Thanks to the support of her work colleagues, Zoey’s dreams came true when she made the start line at Tokyo.
“It’s really difficult to put it into words and explain it,” said Zoey when asked to sum up her Olympic experience.
“It’s such a bizarre feeling to spend five years preparing for one moment and then it just comes all of a sudden and it happens so quickly, but it was fantastic.
“Obviously it was different, but the fact that that we somehow managed to get through it all made it extremely special.”
Paris 2024 Olympics
Since returning home, Zoey has enjoyed a well-earned break while watching the Paralympics.
“It’s so good, I love it,” said Zoey.
“The Paralympics is always extra inspirational.”
Zoey’s love of science and sport will continue to be her training plan of choice as she prepares for the Paris Olympics in 2024.
Together with the Olympics, Zoey also has the World Championships, Commonwealth Games and European Championships firmly in her sights next summer.
“I think about what I can achieve and I just want to go for it,” said Zoey.
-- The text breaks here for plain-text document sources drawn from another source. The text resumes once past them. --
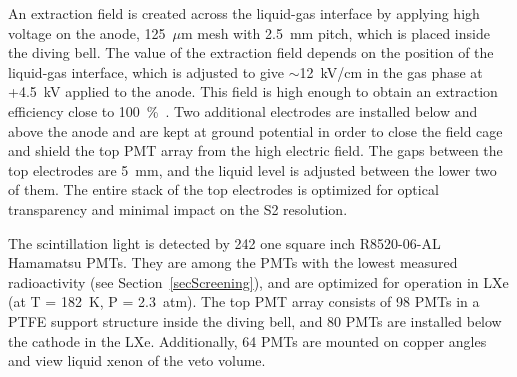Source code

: An extraction field is created across the liquid-gas interface by applying high voltage on the anode, 125~$\mu$m mesh with 2.5~mm pitch, which is placed inside the diving bell. The value of the extraction field depends on the position of the liquid-gas interface, which is adjusted to give $\sim$12~kV/cm in the gas phase at +4.5~kV applied to the anode. This field is high enough to obtain an extraction efficiency close to 100~\%~\cite{ExtractionField}. 
Two additional electrodes are installed below and above the anode and are kept at ground potential in order to close the field cage and shield the top PMT array from the high electric field.  The gaps between the top electrodes are 5~mm, and the liquid level is adjusted between the lower two of them. The entire stack of the top electrodes is optimized for optical transparency and minimal impact on the S2 resolution.

The scintillation light is detected by 242 one square inch R8520-06-AL Hamamatsu PMTs. They are among the PMTs with the lowest measured radioactivity (see Section~\ref{secScreening}), and are optimized for operation in LXe (at T = 182~K, P = 2.3~atm). 
The top PMT array consists of 98 PMTs in a PTFE support structure inside the diving bell, and 80 PMTs are installed below the cathode in the LXe. Additionally, 64 PMTs are mounted on copper angles and view liquid xenon of the veto volume.

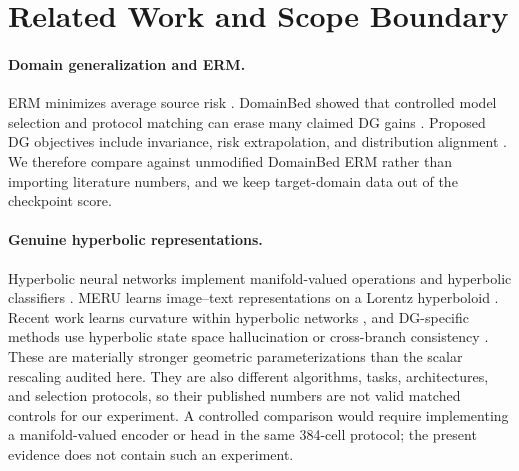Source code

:\documentclass[10pt]{article}
\begin{document}
\section{Related Work and Scope Boundary}
\label{sec:related}

\paragraph{Domain generalization and ERM.}
ERM minimizes average source risk \citep{vapnik1998statistical}. DomainBed
showed that controlled model selection and protocol matching can erase many
claimed DG gains \citep{gulrajani2021insearch}. Proposed DG objectives include
invariance, risk extrapolation, and distribution alignment
\citep{arjovsky2019invariant,krueger2021out,sun2016deep}. We therefore compare
against unmodified DomainBed ERM rather than importing literature numbers, and
we keep target-domain data out of the checkpoint score.

\paragraph{Genuine hyperbolic representations.}
Hyperbolic neural networks implement manifold-valued operations and
hyperbolic classifiers \citep{ganea2018hyperbolic}. MERU learns image--text
representations on a Lorentz hyperboloid \citep{desai2023meru}. Recent work
learns curvature within hyperbolic networks
\citep{fan2025curvaturelearning}, and DG-specific methods use hyperbolic state
space hallucination or cross-branch consistency
\citep{bi2025hyperbolic,disalvo2026hypcbc}. These are materially stronger
geometric parameterizations than the scalar rescaling audited here. They are
also different algorithms, tasks, architectures, and selection protocols, so
their published numbers are not valid matched controls for our experiment.
A controlled comparison would require implementing a manifold-valued encoder
or head in the same 384-cell protocol; the present evidence does not contain
such an experiment.
\end{document}

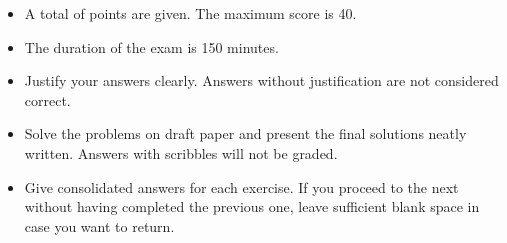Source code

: \documentclass[10pt,english,solution]{exam-uoc}
\begin{document}
\begin{information}
    \begin{itemize}
        \item A total of \gettotalpoints{} points are given. The maximum score is 40.
        \item The duration of the exam is 150 minutes.
        \item Justify your answers clearly. Answers without justification
              are not considered correct.
        \item Solve the problems on draft paper and present the final solutions 
              neatly written. Answers with scribbles will not be graded.
        \item Give consolidated answers for each exercise. 
              If you proceed to the next without having completed the previous one, 
              leave sufficient blank space in case you want to return.
    \end{itemize}
\end{information}
\end{document}
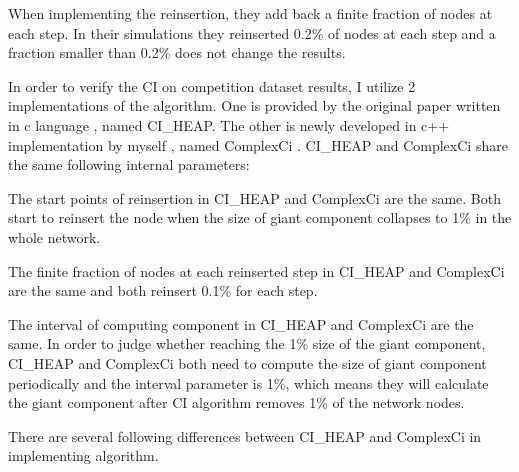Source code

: \documentclass{article}
\begin{document}
	When implementing the reinsertion, they add back a finite fraction of nodes at each step. In their simulations they reinserted 0.2\% of nodes at each step and a fraction smaller than 0.2\% does not change the results.
	
	In order to verify the CI on competition dataset results, I utilize 2 implementations of the algorithm. One is provided by the original paper written in c language \cite{ciheapccode}, named CI\_HEAP. The other is newly developed in c++ implementation by myself \cite{zhfkt2017887989} \cite{zhfktgithub}, named ComplexCi . 
	CI\_HEAP and ComplexCi share the same following internal parameters:
	
	
		\begin{enumerate}
		\begin{item}
			The start points of reinsertion in CI\_HEAP and ComplexCi are the same. Both start to reinsert the node when the size of giant component collapses to 1\% in the whole network.
		\end{item}
		\begin{item}
			The finite fraction of nodes at each reinserted step in CI\_HEAP and ComplexCi are the same and both reinsert 0.1\% for each step.
		\end{item}
		\begin{item}
			The interval of computing component in CI\_HEAP and ComplexCi are the same. In order to judge whether reaching the 1\% size of the giant component, CI\_HEAP and ComplexCi both need to compute the size of giant component periodically and the interval parameter is 1\%, which means they will calculate the giant component after CI algorithm removes 1\% of the network nodes.
		\end{item}	
	\end{enumerate}	
	
	There are several following differences between CI\_HEAP and ComplexCi in implementing algorithm.
	
\end{document}
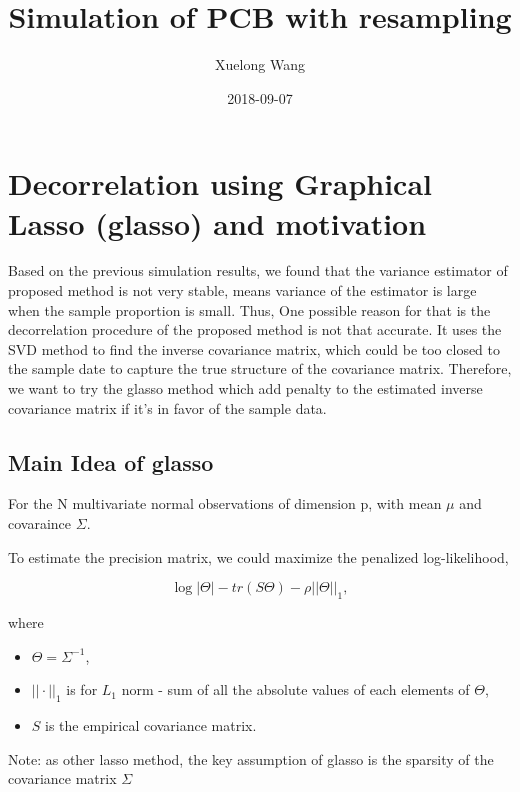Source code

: \documentclass[]{article}
\title{Simulation of PCB with resampling}
\author{Xuelong Wang}
\date{2018-09-07}
\providecommand{\tightlist}{%
  \setlength{\itemsep}{0pt}\setlength{\parskip}{0pt}}
\begin{document}
\maketitle

{
\setcounter{tocdepth}{2}
\tableofcontents
}
\section{Decorrelation using Graphical Lasso (glasso) and
motivation}\label{decorrelation-using-graphical-lasso-glasso-and-motivation}

Based on the previous simulation results, we found that the variance
estimator of proposed method is not very stable, means variance of the
estimator is large when the sample proportion is small. Thus, One
possible reason for that is the decorrelation procedure of the proposed
method is not that accurate. It uses the SVD method to find the inverse
covariance matrix, which could be too closed to the sample date to
capture the true structure of the covariance matrix. Therefore, we want
to try the glasso method which add penalty to the estimated inverse
covariance matrix if it's in favor of the sample data.

\subsection{Main Idea of glasso}\label{main-idea-of-glasso}

For the N multivariate normal observations of dimension p, with mean
\(\mu\) and covaraince \(\Sigma\).

To estimate the precision matrix, we could maximize the penalized
log-likelihood,

\[
  \log{|\Theta|} - tr(S\Theta) - \rho||\Theta||_1,
\]

where

\begin{itemize}
\tightlist
\item
  \(\Theta = \Sigma^{-1}\),\\
\item
  \(||\cdot||_1\) is for \(L_1\) norm - sum of all the absolute values
  of each elements of \(\Theta\),\\
\item
  \(S\) is the empirical covariance matrix.
\end{itemize}

Note: as other lasso method, the key assumption of glasso is the
sparsity of the covariance matrix \(\Sigma\)
\end{document}
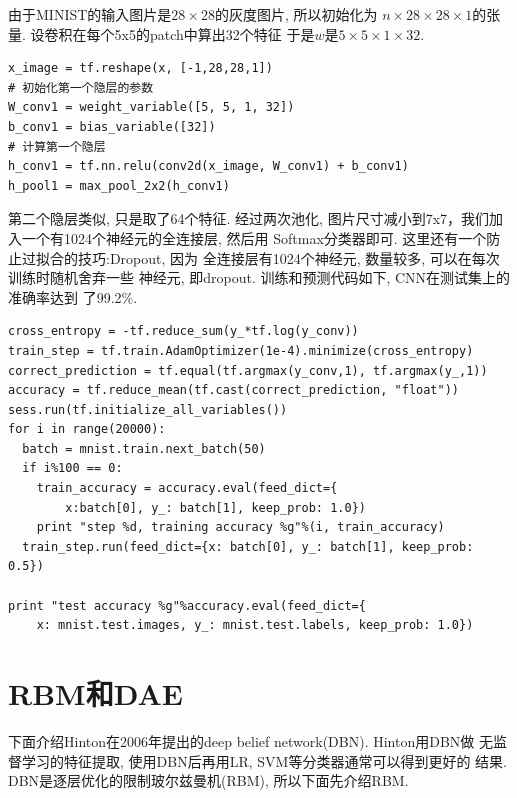 \documentclass{ctexart}
\begin{document}
由于MINIST的输入图片是\(28\times28\)的灰度图片, 所以初始化为
\(n\times28\times28\times1\)的张量. 设卷积在每个5x5的patch中算出32个特征
于是\(w\)是\(5\times5\times1\times32\).
\begin{lstlisting}
x_image = tf.reshape(x, [-1,28,28,1])
# 初始化第一个隐层的参数
W_conv1 = weight_variable([5, 5, 1, 32])
b_conv1 = bias_variable([32])
# 计算第一个隐层
h_conv1 = tf.nn.relu(conv2d(x_image, W_conv1) + b_conv1)
h_pool1 = max_pool_2x2(h_conv1)
\end{lstlisting}
第二个隐层类似, 只是取了64个特征. 经过两次池化,
图片尺寸减小到7x7，我们加入一个有1024个神经元的全连接层, 然后用
Softmax分类器即可. 这里还有一个防止过拟合的技巧:Dropout, 因为
全连接层有1024个神经元, 数量较多, 可以在每次训练时随机舍弃一些
神经元, 即dropout. 训练和预测代码如下, CNN在测试集上的准确率达到
了99.2\%.
\begin{lstlisting}
cross_entropy = -tf.reduce_sum(y_*tf.log(y_conv))
train_step = tf.train.AdamOptimizer(1e-4).minimize(cross_entropy)
correct_prediction = tf.equal(tf.argmax(y_conv,1), tf.argmax(y_,1))
accuracy = tf.reduce_mean(tf.cast(correct_prediction, "float"))
sess.run(tf.initialize_all_variables())
for i in range(20000):
  batch = mnist.train.next_batch(50)
  if i%100 == 0:
    train_accuracy = accuracy.eval(feed_dict={
        x:batch[0], y_: batch[1], keep_prob: 1.0})
    print "step %d, training accuracy %g"%(i, train_accuracy)
  train_step.run(feed_dict={x: batch[0], y_: batch[1], keep_prob: 0.5})

print "test accuracy %g"%accuracy.eval(feed_dict={
    x: mnist.test.images, y_: mnist.test.labels, keep_prob: 1.0})
\end{lstlisting}

\section{RBM和DAE}
下面介绍Hinton在2006年提出的deep belief network(DBN). Hinton用DBN做
无监督学习的特征提取, 使用DBN后再用LR, SVM等分类器通常可以得到更好的
结果. DBN是逐层优化的限制玻尔兹曼机(RBM), 所以下面先介绍RBM.
\end{document}
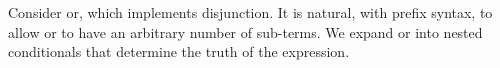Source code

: \secdown

Consider or, which implements disjunction. It is natural, with prefix syntax, to
allow or to have an arbitrary number of sub-terms. We expand or into nested
conditionals that determine the truth of the expression.




\secup
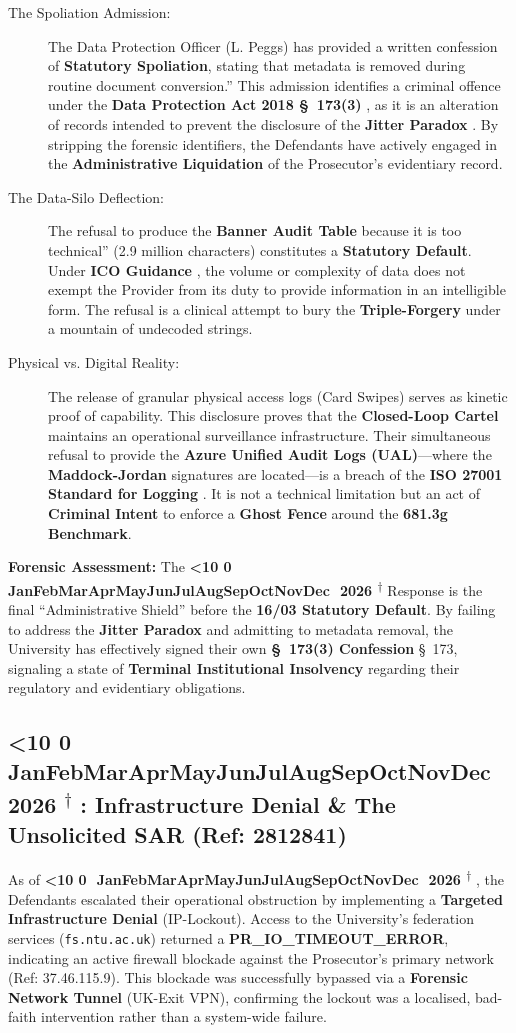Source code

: \documentclass{EMBASSY}
\DeclareRobustCommand{\gmt}[3]{%
    \texorpdfstring{%
        {\color{DateGold}\textbf{%
            \ifnum#1<10 0\fi#1\,\textperiodcentered\,%
            \ifcase#2\or Jan\or Feb\or Mar\or Apr\or May\or Jun\or Jul\or Aug\or Sep\or Oct\or Nov\or Dec\fi
            \,\textperiodcentered\,20#3%
            \textsuperscript{$\dagger$}%
        }}%
    }{%
        (#1/#2/#3)%
    }%
}
\begin{document}
\begin{description}
	\item[The Spoliation Admission:] The Data Protection Officer (L. Peggs) has provided a written confession of \textbf{Statutory Spoliation}, stating that metadata is removed during routine document conversion.'' This admission identifies a criminal offence under the \textbf{Data Protection Act 2018 \S~173(3)} \cite{DPA18}, as it is an alteration of records intended to prevent the disclosure of the \textbf{Jitter Paradox} \cite{FCA81}. By stripping the forensic identifiers, the Defendants have actively engaged in the \textbf{Administrative Liquidation} of the Prosecutor's evidentiary record.
	\item[The Data-Silo Deflection:] The refusal to produce the \textbf{Banner Audit Table} because it is too technical'' (2.9 million characters) constitutes a \textbf{Statutory Default}. Under \textbf{ICO Guidance} \cite{ICO-SAR-Guidance}, the volume or complexity of data does not exempt the Provider from its duty to provide information in an intelligible form. The refusal is a clinical attempt to bury the \textbf{Triple-Forgery} under a mountain of undecoded strings.
	\item[Physical vs. Digital Reality:] The release of granular physical access logs (Card Swipes) serves as kinetic proof of capability. This disclosure proves that the \textbf{Closed-Loop Cartel} maintains an operational surveillance infrastructure. Their simultaneous refusal to provide the \textbf{Azure Unified Audit Logs (UAL)}---where the \textbf{Maddock-Jordan} signatures are located---is a breach of the \textbf{ISO 27001 Standard for Logging} \cite{ISO27001-Audit}. It is not a technical limitation but an act of \textbf{Criminal Intent} to enforce a \textbf{Ghost Fence} around the \textbf{681.3g Benchmark}.
\end{description}

\noindent\textbf{Forensic Assessment:} The \gmt{13}{3}{26} Response is the final ``Administrative Shield'' before the \textbf{16/03 Statutory Default}. By failing to address the \textbf{Jitter Paradox} and admitting to metadata removal, the University has effectively signed their own \textbf{\S~173(3) Confession} \cite{DPA18} \S~173, signaling a state of \textbf{Terminal Institutional Insolvency} regarding their regulatory and evidentiary obligations.

\subsection{\gmt{15}{3}{26}: Infrastructure Denial \& The Unsolicited SAR (Ref: 2812841)}
As of \gmt{15}{3}{26}, the Defendants escalated their operational obstruction by implementing a \textbf{Targeted Infrastructure Denial} (IP-Lockout). Access to the University’s federation services (\texttt{fs.ntu.ac.uk}) returned a \textbf{PR\_IO\_TIMEOUT\_ERROR}, indicating an active firewall blockade against the Prosecutor’s primary network (Ref: 37.46.115.9). This blockade was successfully bypassed via a \textbf{Forensic Network Tunnel} (UK-Exit VPN), confirming the lockout was a localised, bad-faith intervention rather than a system-wide failure.
\end{document}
“I want to grasp all the opportunities that I can which is probably why I work full-time and do international sport full-time, because why not.”
She also hopes to inspire more girls and women to pursue careers in STEM (science, technology, engineering and maths).
“I think it would be exciting to see more women in science and engineering in general. I hope we’re moving in the right direction, I think we are.”